VR Teleport
A plugin for customizable VR locomotion in Unreal Engine
github project
About
VRTeleportComponent is a C++ plugin for Unreal Engine that allows adding teleportation capabilities to any pawn in the context of VR. The plugin implements an engine component (VRTeleportComponent
) which automatically takes care of a number of things involved in teleportation:
- ray-casting and hit-testing (in line or projectile/parabola mode).
- avoiding blocking the ray cast with its owning actor.
- checking for the hit point being orthogonal to the ground.
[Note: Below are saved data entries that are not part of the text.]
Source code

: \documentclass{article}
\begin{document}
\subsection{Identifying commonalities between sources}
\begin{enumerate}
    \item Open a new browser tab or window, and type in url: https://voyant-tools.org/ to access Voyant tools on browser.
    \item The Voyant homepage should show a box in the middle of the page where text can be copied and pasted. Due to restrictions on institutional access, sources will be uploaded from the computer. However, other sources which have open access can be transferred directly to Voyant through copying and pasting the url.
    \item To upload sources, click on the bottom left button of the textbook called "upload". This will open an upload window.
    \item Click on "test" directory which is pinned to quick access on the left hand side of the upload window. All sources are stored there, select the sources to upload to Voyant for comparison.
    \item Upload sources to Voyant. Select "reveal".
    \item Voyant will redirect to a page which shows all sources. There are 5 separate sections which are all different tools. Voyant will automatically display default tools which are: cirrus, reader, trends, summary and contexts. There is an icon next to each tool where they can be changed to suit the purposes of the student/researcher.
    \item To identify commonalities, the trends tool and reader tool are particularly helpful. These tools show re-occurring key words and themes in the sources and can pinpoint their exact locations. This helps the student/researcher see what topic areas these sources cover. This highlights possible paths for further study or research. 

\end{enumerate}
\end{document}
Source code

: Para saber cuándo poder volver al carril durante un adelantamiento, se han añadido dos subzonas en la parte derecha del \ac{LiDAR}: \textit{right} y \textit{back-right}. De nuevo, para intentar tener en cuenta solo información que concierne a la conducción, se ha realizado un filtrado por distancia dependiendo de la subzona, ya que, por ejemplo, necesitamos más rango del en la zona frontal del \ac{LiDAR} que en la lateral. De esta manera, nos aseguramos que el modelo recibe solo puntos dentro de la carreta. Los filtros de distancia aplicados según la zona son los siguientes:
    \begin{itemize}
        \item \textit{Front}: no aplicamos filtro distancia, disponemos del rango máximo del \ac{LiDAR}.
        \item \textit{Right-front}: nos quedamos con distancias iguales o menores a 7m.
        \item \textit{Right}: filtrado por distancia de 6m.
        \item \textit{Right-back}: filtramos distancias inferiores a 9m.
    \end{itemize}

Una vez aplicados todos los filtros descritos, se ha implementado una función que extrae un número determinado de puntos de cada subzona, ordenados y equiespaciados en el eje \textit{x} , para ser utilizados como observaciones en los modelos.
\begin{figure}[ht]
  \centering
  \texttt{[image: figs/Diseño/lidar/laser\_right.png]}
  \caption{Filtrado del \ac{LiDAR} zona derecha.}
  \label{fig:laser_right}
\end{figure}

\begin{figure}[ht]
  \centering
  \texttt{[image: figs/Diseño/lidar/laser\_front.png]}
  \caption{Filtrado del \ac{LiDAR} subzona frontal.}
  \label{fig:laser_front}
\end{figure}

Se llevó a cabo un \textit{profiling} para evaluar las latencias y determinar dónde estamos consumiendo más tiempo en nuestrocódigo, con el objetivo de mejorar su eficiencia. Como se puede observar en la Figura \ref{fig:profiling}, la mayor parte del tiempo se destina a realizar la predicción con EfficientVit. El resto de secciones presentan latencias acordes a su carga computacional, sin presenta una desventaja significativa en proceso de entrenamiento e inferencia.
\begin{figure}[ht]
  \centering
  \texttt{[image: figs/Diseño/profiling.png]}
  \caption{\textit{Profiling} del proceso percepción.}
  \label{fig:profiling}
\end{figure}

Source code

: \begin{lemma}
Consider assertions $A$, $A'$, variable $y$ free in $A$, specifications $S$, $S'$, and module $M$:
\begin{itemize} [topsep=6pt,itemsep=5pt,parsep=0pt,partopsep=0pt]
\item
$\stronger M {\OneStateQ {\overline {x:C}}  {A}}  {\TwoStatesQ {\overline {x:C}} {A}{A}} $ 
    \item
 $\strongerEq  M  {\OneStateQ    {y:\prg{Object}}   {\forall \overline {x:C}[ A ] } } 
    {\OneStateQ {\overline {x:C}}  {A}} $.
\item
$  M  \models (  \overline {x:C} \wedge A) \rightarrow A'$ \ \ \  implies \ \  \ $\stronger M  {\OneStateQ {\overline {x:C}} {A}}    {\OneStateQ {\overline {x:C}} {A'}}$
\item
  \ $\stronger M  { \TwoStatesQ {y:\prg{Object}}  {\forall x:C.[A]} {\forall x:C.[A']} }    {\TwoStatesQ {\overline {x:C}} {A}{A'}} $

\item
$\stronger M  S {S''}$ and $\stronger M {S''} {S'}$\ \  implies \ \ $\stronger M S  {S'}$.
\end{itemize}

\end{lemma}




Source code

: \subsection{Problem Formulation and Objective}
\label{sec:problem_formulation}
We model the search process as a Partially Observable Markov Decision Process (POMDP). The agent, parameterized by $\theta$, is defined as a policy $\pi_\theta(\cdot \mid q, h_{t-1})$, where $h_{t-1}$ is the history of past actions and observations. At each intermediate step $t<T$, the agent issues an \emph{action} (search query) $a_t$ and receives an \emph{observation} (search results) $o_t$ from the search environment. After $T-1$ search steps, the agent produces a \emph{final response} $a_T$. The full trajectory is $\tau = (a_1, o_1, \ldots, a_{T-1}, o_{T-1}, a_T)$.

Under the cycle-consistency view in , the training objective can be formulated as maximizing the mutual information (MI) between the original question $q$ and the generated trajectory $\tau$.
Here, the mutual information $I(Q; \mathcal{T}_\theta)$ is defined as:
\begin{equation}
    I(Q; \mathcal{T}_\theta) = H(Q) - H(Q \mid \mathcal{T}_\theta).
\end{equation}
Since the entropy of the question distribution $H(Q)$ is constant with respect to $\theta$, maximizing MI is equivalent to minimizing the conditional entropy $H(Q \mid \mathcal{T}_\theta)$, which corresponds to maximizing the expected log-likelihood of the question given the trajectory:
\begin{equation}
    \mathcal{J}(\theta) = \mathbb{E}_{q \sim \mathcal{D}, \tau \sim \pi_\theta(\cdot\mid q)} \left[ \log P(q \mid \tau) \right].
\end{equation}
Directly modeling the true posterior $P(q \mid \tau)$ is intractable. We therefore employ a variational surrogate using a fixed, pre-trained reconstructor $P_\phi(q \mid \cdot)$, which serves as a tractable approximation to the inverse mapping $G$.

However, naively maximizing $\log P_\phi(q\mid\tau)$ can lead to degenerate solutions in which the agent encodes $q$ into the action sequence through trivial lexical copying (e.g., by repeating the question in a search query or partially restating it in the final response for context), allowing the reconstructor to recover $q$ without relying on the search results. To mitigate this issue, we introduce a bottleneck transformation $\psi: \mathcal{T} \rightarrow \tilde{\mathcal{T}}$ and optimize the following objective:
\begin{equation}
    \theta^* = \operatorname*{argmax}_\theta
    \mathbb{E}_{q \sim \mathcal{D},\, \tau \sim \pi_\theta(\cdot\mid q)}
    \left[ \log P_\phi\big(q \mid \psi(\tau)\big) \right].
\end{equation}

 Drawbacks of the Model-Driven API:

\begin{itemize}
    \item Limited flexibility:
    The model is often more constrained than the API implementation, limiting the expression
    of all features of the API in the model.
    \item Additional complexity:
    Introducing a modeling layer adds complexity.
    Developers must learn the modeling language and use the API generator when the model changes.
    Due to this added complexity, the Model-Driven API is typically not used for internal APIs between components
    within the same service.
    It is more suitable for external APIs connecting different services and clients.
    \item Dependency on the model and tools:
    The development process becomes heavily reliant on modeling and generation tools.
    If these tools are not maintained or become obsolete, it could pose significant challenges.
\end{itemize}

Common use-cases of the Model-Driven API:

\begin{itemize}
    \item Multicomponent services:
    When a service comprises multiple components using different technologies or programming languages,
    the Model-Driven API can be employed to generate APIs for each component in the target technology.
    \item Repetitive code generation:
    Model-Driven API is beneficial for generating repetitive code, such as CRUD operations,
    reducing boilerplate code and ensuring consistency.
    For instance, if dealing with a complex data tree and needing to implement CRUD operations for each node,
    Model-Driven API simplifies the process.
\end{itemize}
- showing and hiding a marker of the teleport location.
- accounting for camera offset from the VR bounds when teleporting to a new target location.
- providing a default animation for teleportation (fade out and translate).
The component also handles replication / authority for multiplayer scenarios and has a number of events which can be implemented in either C++ or Blueprints to further customize its behavior.
|
Architecture
The component can be thought of as a state machine with three states:
- Idle
- The component is in standby.
- Probing
- The component periodically ray-casts and hit-tests against objects in the world, probing for a suitable location (i.e. orthogonal to the ground) to potentially teleport to.
- Teleporting
- The component translates the owning pawn to an arbitrary location.
Figure 1 shows the main methods which trigger transitioning between states (above bar) and the delegate events (below bar) dispatched on each transition.
|
Methods that trigger transitions can only execute on the server, to prevent clients in a multiplayer environment from cheating. Delegates however are dispatched to all replicated versions of a pawn. This is to avoid costly syncing between server and clients (such as when ray-tracing during probing). Instead, clients use their own resources while probing and teleporting and the server ultimately replicates the final position of the pawn to all clients.
Setup and Customization
A basic setup (as the one in Video 1) can be achieved in 4 steps:
- Start with a pawn with a camera and motion controller, with a cube for the hand mesh (Figure 2).
- Add the teleport component as a child of the motion controller, so it follows the controller (Figure 3).
- Add a decal as a child of the teleport component; the component uses its first child as a marker, if one is present (Figure 3).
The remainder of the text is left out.